Aha. Da fehlten also noch Angaben. Alles geprüft und geantwortet, dass es mehr nicht gibt. Wieder eingereicht. Dann erreicht mich eine weitere Rückfrage (wieder sinngemäß): »Sie haben den oder die Übersetzer angegeben. Aber Sie müssen auch den Autor des Originaltextes nennen.« Amazon möchte also, dass ich eine Diskussion entscheide, die seit Jahrtausenden andauert: Wer hat die Torah geschrieben. Also antwortete ich auf die Mail: »G-tt?«. Die Tatsache, dass »Schemot« nun bei Amazon verfügbar ist, könnte bedeuten, dass sich ein Mensch mit der Antwort beschäftigt und eingesehen hat, oder, dass Angestellte von Amazon (hier »Vanessa«) die Diskussion entschieden haben. Ich weiß noch nicht, ob Ersteller christlicher Kommentare auf diese Frage einen Text von Julius Wellhausen einsenden müssen.

Aber die Geschichte endet hier nicht: Ich habe ein übersetztes und kommentiertes Büchlein mit dem Tischgebet hochgeladen. Die Mail traf auch bereits ein: »Ja, ja. Der Übersetzer wird genannt, aber WER hat den Originaltext geschrieben?« – … Mal schauen, was Amazon in diesem Fall entscheidet.

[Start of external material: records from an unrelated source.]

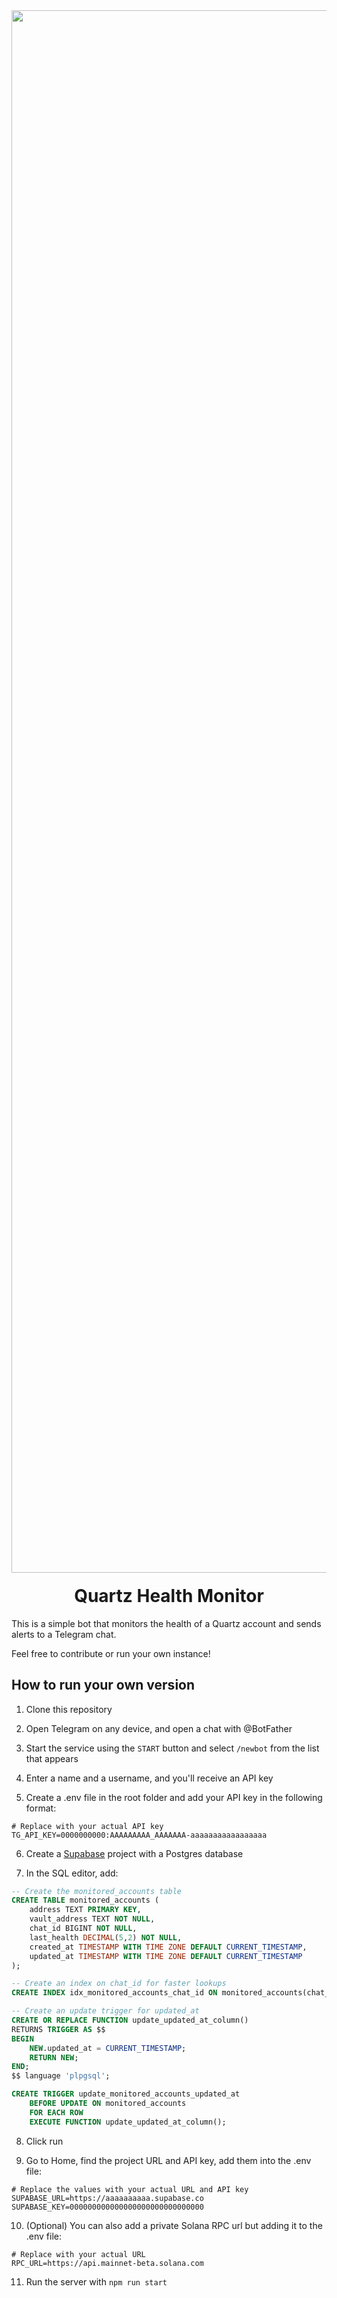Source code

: <div align="center">
  <img width="2500" alt="Quartz" src="https://cdn.prod.website-files.com/65707af0f4af991289bbd432/670e37661cdb2314fe8ba469_logo-glow-banner.jpg" />

  <h1 style="margin-top:20px;">Quartz Health Monitor</h1>
</div>

This is a simple bot that monitors the health of a Quartz account and sends alerts to a Telegram chat.

Feel free to contribute or run your own instance!

## How to run your own version

1. Clone this repository

2. Open Telegram on any device, and open a chat with @BotFather
  
3. Start the service using the `START` button and select `/newbot` from the list that appears

4. Enter a name and a username, and you'll receive an API key

5. Create a .env file in the root folder and add your API key in the following format:

```
# Replace with your actual API key
TG_API_KEY=0000000000:AAAAAAAAA_AAAAAAA-aaaaaaaaaaaaaaaaa 
```

6. Create a [Supabase](https://supabase.com/) project with a Postgres database

7. In the SQL editor, add:

```SQL
-- Create the monitored_accounts table
CREATE TABLE monitored_accounts (
    address TEXT PRIMARY KEY,
    vault_address TEXT NOT NULL,
    chat_id BIGINT NOT NULL,
    last_health DECIMAL(5,2) NOT NULL,
    created_at TIMESTAMP WITH TIME ZONE DEFAULT CURRENT_TIMESTAMP,
    updated_at TIMESTAMP WITH TIME ZONE DEFAULT CURRENT_TIMESTAMP
);

-- Create an index on chat_id for faster lookups
CREATE INDEX idx_monitored_accounts_chat_id ON monitored_accounts(chat_id);

-- Create an update trigger for updated_at
CREATE OR REPLACE FUNCTION update_updated_at_column()
RETURNS TRIGGER AS $$
BEGIN
    NEW.updated_at = CURRENT_TIMESTAMP;
    RETURN NEW;
END;
$$ language 'plpgsql';

CREATE TRIGGER update_monitored_accounts_updated_at
    BEFORE UPDATE ON monitored_accounts
    FOR EACH ROW
    EXECUTE FUNCTION update_updated_at_column();
```

8. Click run

10. Go to Home, find the project URL and API key, add them into the .env file:

```
# Replace the values with your actual URL and API key
SUPABASE_URL=https://aaaaaaaaaa.supabase.co
SUPABASE_KEY=000000000000000000000000000000
```

10. (Optional) You can also add a private Solana RPC url but adding it to the .env file:
```
# Replace with your actual URL
RPC_URL=https://api.mainnet-beta.solana.com 
```

11. Run the server with `npm run start`
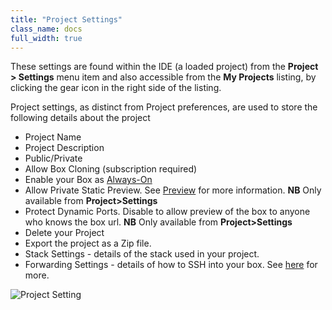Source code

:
 ```yaml
---
title: "Project Settings"
class_name: docs
full_width: true
---
```


These settings are found within the IDE (a loaded project) from the **Project > Settings** menu item and also accessible from the **My Projects** listing, by clicking the gear icon in the right side of the listing.

Project settings, as distinct from Project preferences, are used to store the following details about the project


- Project Name
- Project Description
- Public/Private
- Allow Box Cloning (subscription required)
- Enable your Box as [Always-On](/docs/ide/boxes/always-on/)
- Allow Private Static Preview. See [Preview](/docs/ide/features/inline-preview/) for more information. **NB** Only available from **Project>Settings**
- Protect Dynamic Ports. Disable to allow preview of the box to anyone who knows the box url. **NB** Only available from **Project>Settings**
- Delete your Project
- Export the project as a Zip file.
- Stack Settings - details of the stack used in your project.
- Forwarding Settings - details of how to SSH into your box. See [here](/docs/ide/boxes/access/ssh-access/) for more.

<img alt="Project Setting" src="/img/docs/project-settings.png" class="simple"/>

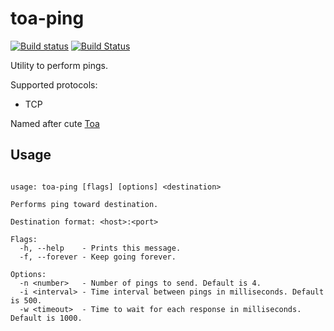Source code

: # toa-ping

[![Build status](https://ci.appveyor.com/api/projects/status/19begg2drvh0630n/branch/master?svg=true)](https://ci.appveyor.com/project/DoumanAsh/toa-ping/branch/master)
[![Build Status](https://travis-ci.org/DoumanAsh/toa-ping.svg?branch=master)](https://travis-ci.org/DoumanAsh/toa-ping)

Utility to perform pings.

Supported protocols:
* TCP

Named after cute [Toa](https://vndb.org/c34928)

## Usage

```

usage: toa-ping [flags] [options] <destination>

Performs ping toward destination.

Destination format: <host>:<port>

Flags:
  -h, --help    - Prints this message.
  -f, --forever - Keep going forever.

Options:
  -n <number>   - Number of pings to send. Default is 4.
  -i <interval> - Time interval between pings in milliseconds. Default is 500.
  -w <timeout>  - Time to wait for each response in milliseconds. Default is 1000.
```
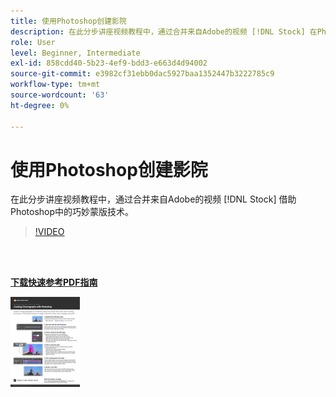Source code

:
 ```yaml
---
title: 使用Photoshop创建影院
description: 在此分步讲座视频教程中，通过合并来自Adobe的视频 [!DNL Stock] 在Photoshop
role: User
level: Beginner, Intermediate
exl-id: 858cdd40-5b23-4ef9-bdd3-e663d4d94002
source-git-commit: e3982cf31ebb0dac5927baa1352447b3222785c9
workflow-type: tm+mt
source-wordcount: '63'
ht-degree: 0%

---
```


# 使用Photoshop创建影院

在此分步讲座视频教程中，通过合并来自Adobe的视频 [!DNL Stock] 借助Photoshop中的巧妙蒙版技术。

>[!VIDEO](https://video.tv.adobe.com/v/331002?hidetitle=true)

<br> 

[**下载快速参考PDF指南**](../quick-reference/CreatingCinemagraphswithPhotoshop.pdf)

[![快速参考指南第一页的图像](assets/CreatingCinemagraphswithPhotoshopPage1.png)](../quick-reference/CreatingCinemagraphswithPhotoshop.pdf)
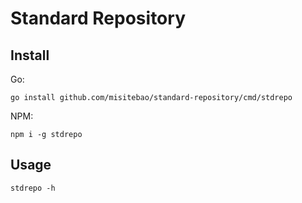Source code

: # Standard Repository

## Install

Go:

```shell
go install github.com/misitebao/standard-repository/cmd/stdrepo
```

NPM:

```shell
npm i -g stdrepo
```

## Usage

```shell
stdrepo -h
```


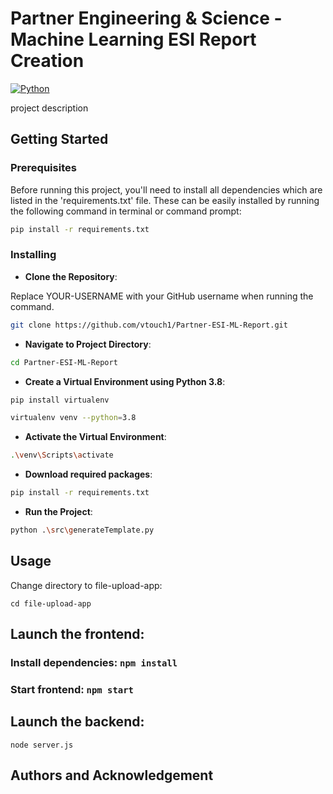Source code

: # Partner Engineering & Science - Machine Learning ESI Report Creation
[![Python](https://img.shields.io/badge/Python-%233776AB.svg?style=flat&logo=Python&logoColor=white)](https://www.python.org/)

project description

## Getting Started
### Prerequisites
Before running this project, you'll need to install all dependencies which are listed in the 'requirements.txt' file. These can be easily installed by running the following command in terminal or command prompt: 
```bash
pip install -r requirements.txt
```

### Installing
- **Clone the Repository**: 

Replace YOUR-USERNAME with your GitHub username when running the command.
```bash
git clone https://github.com/vtouch1/Partner-ESI-ML-Report.git
```
- **Navigate to Project Directory**: 
```bash
cd Partner-ESI-ML-Report
```
- **Create a Virtual Environment using Python 3.8**: 
```bash
pip install virtualenv
```
```bash
virtualenv venv --python=3.8
```
- **Activate the Virtual Environment**: 
```bash
.\venv\Scripts\activate
```
- **Download required packages**: 
```bash
pip install -r requirements.txt
```
- **Run the Project**:
```bash
python .\src\generateTemplate.py
```

## Usage
Change directory to file-upload-app:
```
cd file-upload-app
```

## Launch the frontend:
### Install dependencies: ```npm install```

### Start frontend: ```npm start```

## Launch the backend:
```node server.js```
## Authors and Acknowledgement
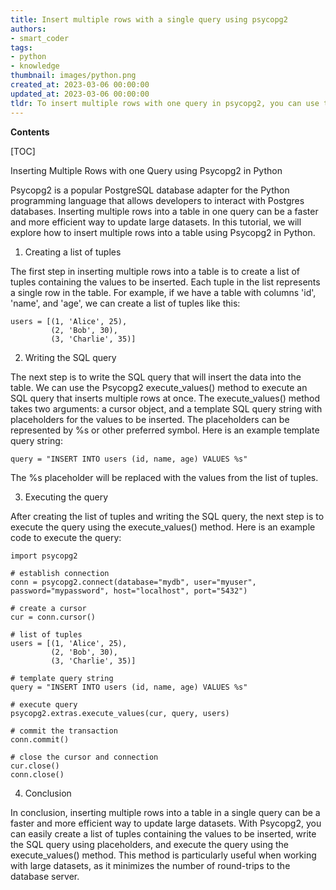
 ```yaml
---
title: Insert multiple rows with a single query using psycopg2
authors:
- smart_coder
tags:
- python
- knowledge
thumbnail: images/python.png
created_at: 2023-03-06 00:00:00
updated_at: 2023-03-06 00:00:00
tldr: To insert multiple rows with one query in psycopg2, you can use the executemany() function and pass a list of tuples containing the values for each row.
---
```


**Contents**

[TOC]

Inserting Multiple Rows with one Query using Psycopg2 in Python

Psycopg2 is a popular PostgreSQL database adapter for the Python programming language that allows developers to interact with Postgres databases. Inserting multiple rows into a table in one query can be a faster and more efficient way to update large datasets. In this tutorial, we will explore how to insert multiple rows into a table using Psycopg2 in Python.

1. Creating a list of tuples

The first step in inserting multiple rows into a table is to create a list of tuples containing the values to be inserted. Each tuple in the list represents a single row in the table. For example, if we have a table with columns 'id', 'name', and 'age', we can create a list of tuples like this:
```
users = [(1, 'Alice', 25),
         (2, 'Bob', 30),
         (3, 'Charlie', 35)]
```
2. Writing the SQL query

The next step is to write the SQL query that will insert the data into the table. We can use the Psycopg2 execute_values() method to execute an SQL query that inserts multiple rows at once. The execute_values() method takes two arguments: a cursor object, and a template SQL query string with placeholders for the values to be inserted. The placeholders can be represented by %s or other preferred symbol. Here is an example template query string:
```
query = "INSERT INTO users (id, name, age) VALUES %s"
```
The %s placeholder will be replaced with the values from the list of tuples.

3. Executing the query

After creating the list of tuples and writing the SQL query, the next step is to execute the query using the execute_values() method. Here is an example code to execute the query:
```
import psycopg2

# establish connection
conn = psycopg2.connect(database="mydb", user="myuser", password="mypassword", host="localhost", port="5432")

# create a cursor
cur = conn.cursor()

# list of tuples
users = [(1, 'Alice', 25),
         (2, 'Bob', 30),
         (3, 'Charlie', 35)]

# template query string
query = "INSERT INTO users (id, name, age) VALUES %s"

# execute query
psycopg2.extras.execute_values(cur, query, users)

# commit the transaction
conn.commit()

# close the cursor and connection 
cur.close()
conn.close()
```
4. Conclusion

In conclusion, inserting multiple rows into a table in a single query can be a faster and more efficient way to update large datasets. With Psycopg2, you can easily create a list of tuples containing the values to be inserted, write the SQL query using placeholders, and execute the query using the execute_values() method. This method is particularly useful when working with large datasets, as it minimizes the number of round-trips to the database server.
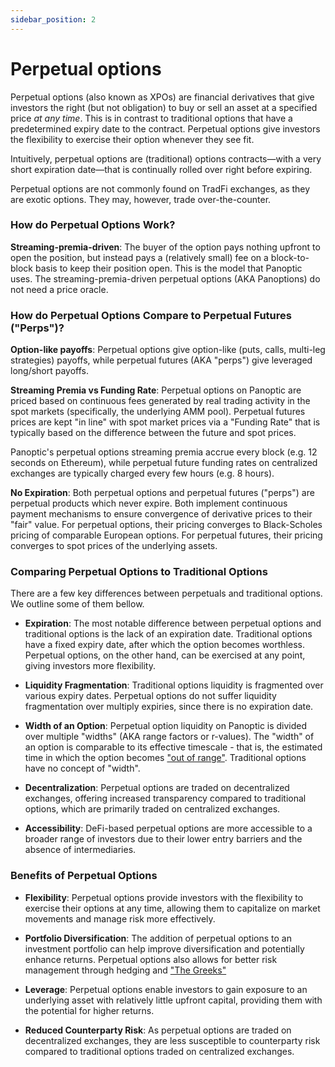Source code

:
 ```yaml
---
sidebar_position: 2
---
```


# Perpetual options


Perpetual options (also known as XPOs) are financial derivatives that give investors the right (but not obligation) to buy or sell an asset at a specified price *at any time*. This is in contrast to traditional options that have a predetermined expiry date to the contract. Perpetual options give investors the flexibility to exercise their option whenever they see fit. 

Intuitively, perpetual options are (traditional) options contracts&mdash;with a very short expiration date&mdash;that is continually rolled over right before expiring. 

Perpetual options are not commonly found on TradFi exchanges, as they are exotic options. They may, however, trade over-the-counter. 


### How do Perpetual Options Work?

**Streaming-premia-driven**: The buyer of the option pays nothing upfront to open the position, but instead pays a (relatively small) fee on a block-to-block basis to keep their position open. This is the model that Panoptic uses. The streaming-premia-driven perpetual options (AKA Panoptions) do not need a price oracle.

### How do Perpetual Options Compare to Perpetual Futures ("Perps")?

**Option-like payoffs**: Perpetual options give option-like (puts, calls, multi-leg strategies) payoffs, while perpetual futures (AKA "perps") give leveraged long/short payoffs.

**Streaming Premia vs Funding Rate**: Perpetual options on Panoptic are priced based on continuous fees generated by real trading activity in the spot markets (specifically, the underlying AMM pool). Perpetual futures prices are kept "in line" with spot market prices via a "Funding Rate" that is typically based on the difference between the future and spot prices.

Panoptic's perpetual options streaming premia accrue every block (e.g. 12 seconds on Ethereum), while perpetual future funding rates on centralized exchanges are typically charged every few hours (e.g. 8 hours).

**No Expiration**: Both perpetual options and perpetual futures ("perps") are perpetual products which never expire. Both implement continuous payment mechanisms to ensure convergence of derivative prices to their "fair" value. For perpetual options, their pricing converges to Black-Scholes pricing of comparable European options. For perpetual futures, their pricing converges to spot prices of the underlying assets.


### Comparing Perpetual Options to Traditional Options

There are a few key differences between perpetuals and traditional options. We outline some of them bellow. 

- **Expiration**: The most notable difference between perpetual options and traditional options is the lack of an expiration date. Traditional options have a fixed expiry date, after which the option becomes worthless. Perpetual options, on the other hand, can be exercised at any point, giving investors more flexibility.

- **Liquidity Fragmentation**: Traditional options liquidity is fragmented over various expiry dates. Perpetual options do not suffer liquidity fragmentation over multiply expiries, since there is no expiration date.

- **Width of an Option**: Perpetual option liquidity on Panoptic is divided over multiple "widths" (AKA range factors or r-values). The "width" of an option is comparable to its effective timescale - that is, the estimated time in which the option becomes ["out of range"](/docs/terms/out_of_range). Traditional options have no concept of "width".

- **Decentralization**: Perpetual options are traded on decentralized exchanges, offering increased transparency compared to traditional options, which are primarily traded on centralized exchanges.

- **Accessibility**: DeFi-based perpetual options are more accessible to a broader range of investors due to their lower entry barriers and the absence of intermediaries.


### Benefits of Perpetual Options

- **Flexibility**: Perpetual options provide investors with the flexibility to exercise their options at any time, allowing them to capitalize on market movements and manage risk more effectively.

- **Portfolio Diversification**: The addition of perpetual options to an investment portfolio can help improve diversification and potentially enhance returns. Perpetual options also allows for better risk management through hedging and ["The Greeks"](/docs/terms/greeks)

- **Leverage**: Perpetual options enable investors to gain exposure to an underlying asset with relatively little upfront capital, providing them with the potential for higher returns.

- **Reduced Counterparty Risk**: As perpetual options are traded on decentralized exchanges, they are less susceptible to counterparty risk compared to traditional options traded on centralized exchanges.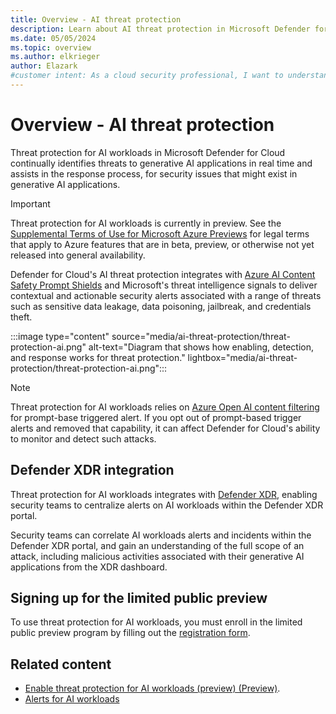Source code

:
 ```yaml
---
title: Overview - AI threat protection
description: Learn about AI threat protection in Microsoft Defender for Cloud and how it protects your resources from AI threats.
ms.date: 05/05/2024
ms.topic: overview
ms.author: elkrieger
author: Elazark
#customer intent: As a cloud security professional, I want to understand how to secure my generative AI resources using Defender for Cloud's AI security posture management capabilities.
---
```


# Overview - AI threat protection

Threat protection for AI workloads in Microsoft Defender for Cloud continually identifies threats to generative AI applications in real time and assists in the response process, for security issues that might exist in generative AI applications.

> [!IMPORTANT]
> Threat protection for AI workloads is currently in preview.
> See the [Supplemental Terms of Use for Microsoft Azure Previews](https://azure.microsoft.com/support/legal/preview-supplemental-terms/) for legal terms that apply to Azure features that are in beta, preview, or otherwise not yet released into general availability.

Defender for Cloud's AI threat protection integrates with [Azure AI Content Safety Prompt Shields](../ai-services/content-safety/concepts/jailbreak-detection.md) and Microsoft's threat intelligence signals to deliver contextual and actionable security alerts associated with a range of threats such as sensitive data leakage, data poisoning, jailbreak, and credentials theft.

:::image type="content" source="media/ai-threat-protection/threat-protection-ai.png" alt-text="Diagram that shows how enabling, detection, and response works for threat protection." lightbox="media/ai-threat-protection/threat-protection-ai.png":::

> [!NOTE]
> Threat protection for AI workloads relies on [Azure Open AI content filtering](../ai-services/openai/concepts/content-filter.md) for prompt-base triggered alert. If you opt out of prompt-based trigger alerts and removed that capability, it can affect Defender for Cloud's ability to monitor and detect such attacks.

## Defender XDR integration

Threat protection for AI workloads integrates with [Defender XDR](concept-integration-365.md), enabling security teams to centralize alerts on AI workloads within the Defender XDR portal.

Security teams can correlate AI workloads alerts and incidents within the Defender XDR portal, and gain an understanding of the full scope of an attack, including malicious activities associated with their generative AI applications from the XDR dashboard.

## Signing up for the limited public preview

To use threat protection for AI workloads, you must enroll in the limited public preview program by filling out the [registration form](https://aka.ms/D4AI/PublicPreviewAccess).

## Related content

- [Enable threat protection for AI workloads (preview) (Preview)](ai-onboarding.md).
- [Alerts for AI workloads](alerts-reference.md#alerts-for-ai-workloads)

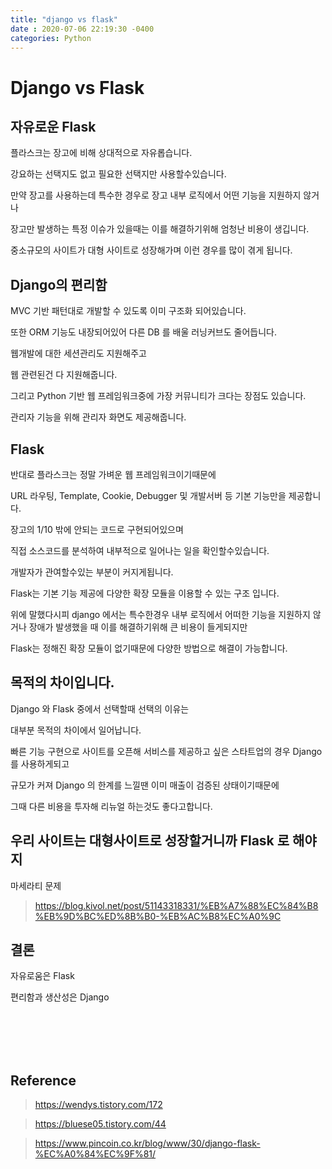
 ```yaml
---
title: "django vs flask"
date : 2020-07-06 22:19:30 -0400
categories: Python
---
```



# Django vs Flask



## 자유로운 Flask

플라스크는 장고에 비해 상대적으로 자유롭습니다.

강요하는 선택지도 없고 필요한 선택지만 사용할수있습니다.

만약 장고를 사용하는데 특수한 경우로 장고 내부 로직에서 어떤 기능을 지원하지 않거나

장고만 발생하는 특정 이슈가 있을때는 이를 해결하기위해 엄청난 비용이 생깁니다.

중소규모의 사이트가 대형 사이트로 성장해가며 이런 경우를 많이 겪게 됩니다.

## Django의 편리함

MVC 기반 패턴대로 개발할 수 있도록 이미 구조화 되어있습니다.

또한 ORM 기능도 내장되어있어 다른 DB 를 배울 러닝커브도 줄어듭니다.

웹개발에 대한 세션관리도 지원해주고

웹 관련된건 다 지원해줍니다.

그리고 Python 기반 웹 프레임워크중에 가장 커뮤니티가 크다는 장점도 있습니다.

관리자 기능을 위해 관리자 화면도 제공해줍니다.


## Flask

반대로 플라스크는 정말 가벼운 웹 프레임워크이기때문에

URL 라우팅, Template, Cookie, Debugger 및 개발서버 등 기본 기능만을 제공합니다.

장고의 1/10 밖에 안되는 코드로 구현되어있으며

직접 소스코드를 분석하여 내부적으로 일어나는 일을 확인할수있습니다.

개발자가 관여할수있는 부분이 커지게됩니다.

Flask는 기본 기능 제공에 다양한 확장 모듈을 이용할 수 있는 구조 입니다.

위에 말했다시피 django 에서는 특수한경우 내부 로직에서 어떠한 기능을 지원하지 않거나 장애가 발생했을 때 이를 해결하기위해 큰 비용이 들게되지만

Flask는 정해진 확장 모듈이 없기때문에 다양한 방법으로 해결이 가능합니다.







## 목적의 차이입니다.

Django 와 Flask 중에서 선택할때 선택의 이유는

대부분 목적의 차이에서 일어납니다.

빠른 기능 구현으로 사이트를 오픈해 서비스를 제공하고 싶은 스타트업의 경우 Django 를 사용하게되고

규모가 커져 Django 의 한계를 느낄땐 이미 매출이 검증된 상태이기때문에

그때 다른 비용을 투자해 리뉴얼 하는것도 좋다고합니다.


## 우리 사이트는 대형사이트로 성장할거니까 Flask 로 해야지

마세라티 문제
> https://blog.kivol.net/post/51143318331/%EB%A7%88%EC%84%B8%EB%9D%BC%ED%8B%B0-%EB%AC%B8%EC%A0%9C




## 결론

자유로움은 Flask

편리함과 생산성은 Django



<br/><br/><br/><br/>


## Reference

> https://wendys.tistory.com/172

> https://bluese05.tistory.com/44

> https://www.pincoin.co.kr/blog/www/30/django-flask-%EC%A0%84%EC%9F%81/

In Abwandlung von Eruwin 13b: »Da ertönte eine Hallstimme und sprach: Die Worte der einen und der anderen sind Worte des lebendigen G-ttes; jedoch ist die Halacha nach der Schule Amazons zu entscheiden.«

Der große, undurchschaubare, Organismus, der sich von Zeit zu Zeit per Mail meldet und sich zu den Menschen herablässt, hat ja auch etwas Metaphysisches.